Mark Johnston doesn't spend top dollar for many of his horses — Bandari cost £44,000 — and he complains that owners are being asked to provide too large a proportion of the Derby prize money: 'Even at £300 you can't enter every single yearling, and the £9,000 entry stage comes before the trials, before you really know what you've got.' At the £9,000 stage, he argued, you could still get into the French Derby for £380. For good measure he adds that he doesn't think that £600,000 is a big enough prize anyway for the winning connections to take home after winning at Epsom: You can win more on quiz shows.' He says that the Epsom authorities should re-structure the entry system and prize money 'to attract more horses, not to give us a dozen reasons not to go'.

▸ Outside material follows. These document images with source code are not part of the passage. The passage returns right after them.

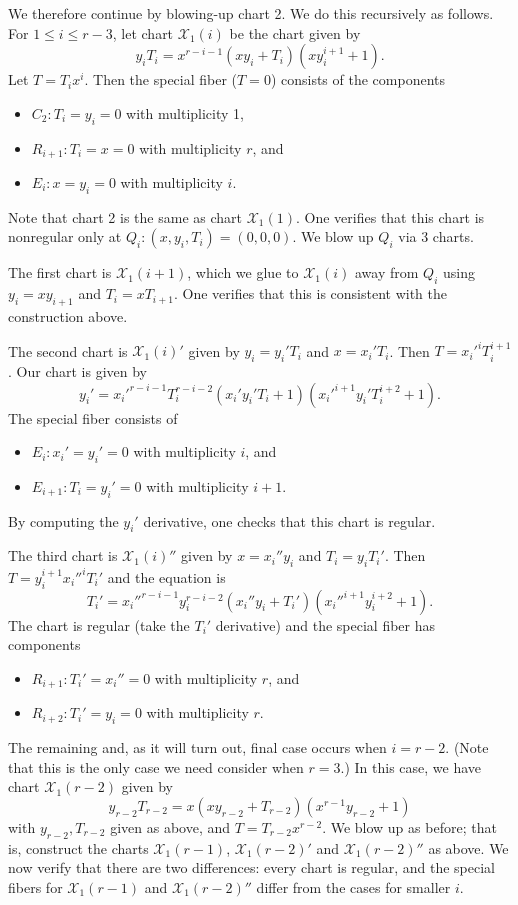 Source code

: \documentclass[reqno]{amsart}
\theoremstyle{definition}
\theoremstyle{remark}
\def\XX{\mathcal{X}}
\begin{document}
We therefore continue by blowing-up chart 2. We do this recursively as follows. For $1 \leq i \leq r-3$, let chart $\XX_1(i)$ be the chart given by
  \[
  y_i T_i = x^{r-i-1} (x y_i + T_i) (x y_i^{i+1} + 1).
  \]
  Let $T = T_i x^i$. Then the special fiber ($T = 0$) consists of the components
  \begin{itemize}
      \item $C_2: T_i = y_i = 0$ with multiplicity 1,
      \item $R_{i+1}: T_i = x = 0$ with multiplicity $r$, and
      \item $E_i: x = y_i = 0$ with multiplicity $i$.
  \end{itemize}
  Note that chart 2 is the same as chart $\XX_1(1)$. One verifies that this chart is nonregular only at $Q_i: (x, y_i, T_i) = (0, 0, 0)$. We blow up $Q_i$ via 3 charts.

  The first chart is $\XX_1(i+1)$, which we glue to $\XX_1(i)$ away from $Q_i$ using $y_i = x y_{i+1}$ and $T_i = x T_{i+1}$. One verifies that this is consistent with the construction above.

  The second chart is $\XX_1(i)'$ given by $y_i = y_i' T_i$ and $x = x_i' T_i$. Then $T = x_i'^i T_i^{i+1}$. Our chart is given by
  \[
  y_i' = x_i'^{r-i-1} T_i^{r-i-2} (x_i' y_i' T_i + 1) (x_i'^{i+1} y_i' T_i^{i+2} + 1).
  \]
  The special fiber consists of
  \begin{itemize}
      \item $E_i: x_i' = y_i' = 0$ with multiplicity $i$, and
      \item $E_{i+1}: T_i = y_i' = 0$ with multiplicity $i+1$.
  \end{itemize}
  By computing the $y_i'$ derivative, one checks that this chart is regular.

  The third chart is $\XX_1(i)''$ given by $x = x_i'' y_i$ and $T_i = y_i T_i'$. Then $T = y_i^{i+1} x_i''^i T_i'$ and the equation is
  \[
  T_i' = x_i''^{r-i-1} y_i^{r-i-2} (x_i'' y_i + T_i') (x_i''^{i+1} y_i^{i+2} + 1).
  \]
  The chart is regular (take the $T_i'$ derivative) and the special fiber has components
  \begin{itemize}
      \item $R_{i+1}: T_i' = x_i'' = 0$ with multiplicity $r$, and
      \item $R_{i+2}: T_i' = y_i = 0$ with multiplicity $r$.
  \end{itemize}

  The remaining and, as it will turn out, final case occurs when $i = r - 2$. (Note that this is the only case we need consider when $r = 3$.) In this case, we have chart $\XX_1(r-2)$ given by
  \[
  y_{r-2} T_{r-2} = x (x y_{r-2} + T_{r-2}) (x^{r-1} y_{r-2} + 1)
  \]
  with $y_{r-2}, T_{r-2}$ given as above, and $T = T_{r-2} x^{r-2}$. We blow up as before; that is, construct the charts $\XX_1(r-1)$, $\XX_1(r-2)'$ and $\XX_1(r-2)''$ as above. We now verify that there are two differences: every chart is regular, and the special fibers for $\XX_1(r-1)$ and $\XX_1(r-2)''$ differ from the cases for smaller $i$.
\end{document}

Mark does hold an incredible hand this year, as he puts it 'with a team of one-anda-half-mile horses like you wouldn't believe', and it has to be a frustration that only one of them holds the Epsom entry. He is faced with having to ask his owners to stump up an extra £90,000 if they want to be in for that top prize of £600,000.

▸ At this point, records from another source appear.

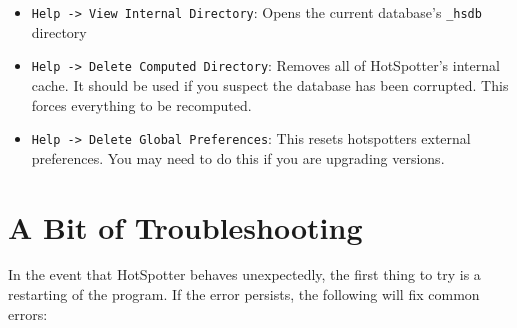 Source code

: \documentclass[a4paper,10pt]{article}
\begin{document}
\begin{itemize}
\item \verb+Help -> View Internal Directory+: 
    Opens the current database's {\tt \_hsdb} directory

\item \verb+Help -> Delete Computed Directory+: 
    Removes all of HotSpotter's internal cache. It should be used if you suspect
    the database has been corrupted. This forces everything to be recomputed. 

\item \verb+Help -> Delete Global Preferences+: 
    This resets hotspotters external preferences. You may need to do this if you
    are upgrading versions. 



\end{itemize}
  


\section{A Bit of Troubleshooting}

In the event that HotSpotter behaves unexpectedly, the first thing to try is a
restarting of the program. If the error persists, the following will fix common
errors: 
\end{document}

But there is a counter case, which was soon being eloquently put by Stephen Wallis, the normally mild-mannered executive director of Epsom who was 'boiling' at Johnston's comments. The £300 yearling entry fee, he argued, 'keeps an owner's dreams alive for a year', Nothing else had to be paid until the horse's three-year-old career when potential was becoming clear.

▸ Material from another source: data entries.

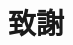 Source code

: \chapter{致謝}
\renewcommand{\baselinestretch}{10} %
\par
\renewcommand{\baselinestretch}{1} %
\fontsize{12pt}\baselineskip\selectfont\qquad
\par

Owners, through their entry fees, contribute less than half the Derby prizemoney pot and the race is the only one in Europe which gets into the world's top 20 in terms of prize money. Epsom had introduced the supplementary stages in response to owners' and trainers' entreaties and the key was to keep funding the richest race in Europe. They had to strive for a balance, he said, and they would be prepared to look at a system of wild-card entries for those whose potential developed late. There, perhaps, might lie a solution — a deal between Epsom and the courses staging the various Derby trials permitting automatic Derby entry to the winners of certain key trials.
I have to declare a minor interest as a former member of Epsom Race Committee but it ought to be pointed out that Vodafone's Derby sponsorship represents 7 per cent in itself of racing's sponsorship deals. This year the Derby, the Oaks and the Coronation Cup all carry record prizes. You wouldn't pay the £90,000 late supplement for entry unless you were convinced your horse would make the first four, in which case your costs would be covered by
the £90,000 fourth prize. Anyway, the owner of the Derby winner doesn't just collect the £600,000 on the day. The moment his horse passes the post he becomes worth untold riches as a stud prospect. As for Mark Johnston's other beef about quizshow prizes: I haven't seen a horse entered yet for Who Wants to be a Millionaire?